Data entries:

Start of Block

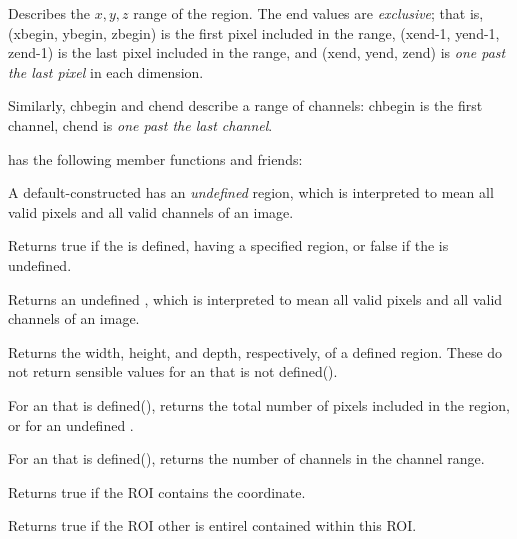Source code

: Describes the $x, y, z$ range of the region.  The {\cf end} values are
\emph{exclusive}; that is, ({\cf xbegin, ybegin, zbegin}) is the first
pixel included in the range, ({\cf xend-1, yend-1, zend-1}) is the last
pixel included in the range, and ({\cf xend, yend, zend}) is \emph{one
past the last pixel} in each dimension.

Similarly, {\cf chbegin} and {\cf chend} describe a range of channels:
{\cf chbegin} is the first channel, {\cf chend} is \emph{one past the last
channel}.
\apiend

\smallskip

\noindent \ROI has the following member functions and friends:

\smallskip

A default-constructed \ROI has an \emph{undefined} region, which
is interpreted to mean all valid pixels and all valid channels of
an image.
\apiend

Returns {\cf true} if the \ROI is defined, having a specified region,
or {\cf false} if the \ROI is undefined.
\apiend

Returns an undefined \ROI, which is interpreted to mean all valid pixels
and all valid channels of an image.
\apiend

Returns the width, height, and depth, respectively, of a defined region.
These do not return sensible values for an \ROI that is not {\cf defined()}.
\apiend

For an \ROI that is {\cf defined()}, returns the total number of pixels
included in the region, or {} for an undefined \ROI.
\apiend

For an \ROI that is {\cf defined()}, returns the number of channels
in the channel range.
\apiend

\NEW %
Returns {\cf true} if the ROI contains the coordinate.
\apiend

\NEW %
Returns {\cf true} if the ROI {\cf other} is entirel contained within
this ROI.
\apiend

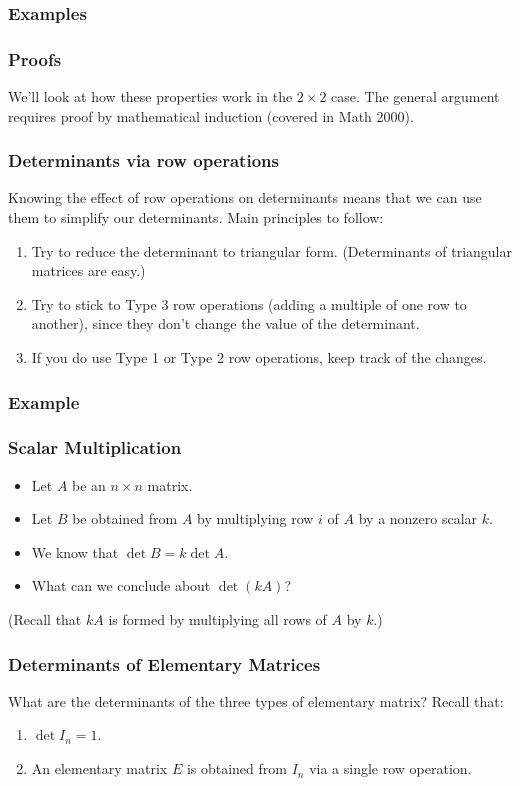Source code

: \documentclass[11pt,t]{beamer}
\begin{document}
\begin{frame}\frametitle{Examples}
 
\end{frame}
\begin{frame}\frametitle{Proofs}
 We'll look at how these properties work in the $2\times 2$ case. The general argument requires \alert{proof by mathematical induction} (covered in Math 2000).

\end{frame}
\begin{frame}\frametitle{Determinants via row operations}
 Knowing the effect of row operations on determinants means that we can use them to simplify our determinants. Main principles to follow:
\begin{enumerate}
 \item Try to reduce the determinant to triangular form. (Determinants of triangular matrices are easy.)
 \item Try to stick to Type 3 row operations (adding a multiple of one row to another), since \alert{they don't change the value of the determinant}.
 \item If you do use Type 1 or Type 2 row operations, \alert{keep track of the changes}.
\end{enumerate}

\end{frame}
\begin{frame}\frametitle{Example}
 
\end{frame}
\begin{frame}
\frametitle{Scalar Multiplication}
\begin{itemize}
\item Let $A$ be an $n\times n$ matrix.
\item Let $B$ be obtained from $A$ by multiplying row $i$ of $A$ by a nonzero scalar $k$.
\item We know that $\det B = k\det A$.
\item What can we conclude about $\det (kA)$? 
\end{itemize}
(Recall that $kA$ is formed by multiplying \alert{all} rows of $A$ by $k$.)
\end{frame}
\begin{frame}
\frametitle{Determinants of Elementary Matrices}
What are the determinants of the three types of elementary matrix? Recall that:
\begin{enumerate}
\item $\det I_n = 1$.
\item An elementary matrix $E$ is obtained from $I_n$ via a \alert{single} row operation.
\end{enumerate}
\end{frame}
\end{document}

End of Block

Problem requirements: Check the entries above for the word "emph" and copy every line where it turns up.

Task result:
\emph{exclusive}; that is, ({\cf xbegin, ybegin, zbegin}) is the first
pixel included in the range, and ({\cf xend, yend, zend}) is \emph{one
{\cf chbegin} is the first channel, {\cf chend} is \emph{one past the last
A default-constructed \ROI has an \emph{undefined} region, which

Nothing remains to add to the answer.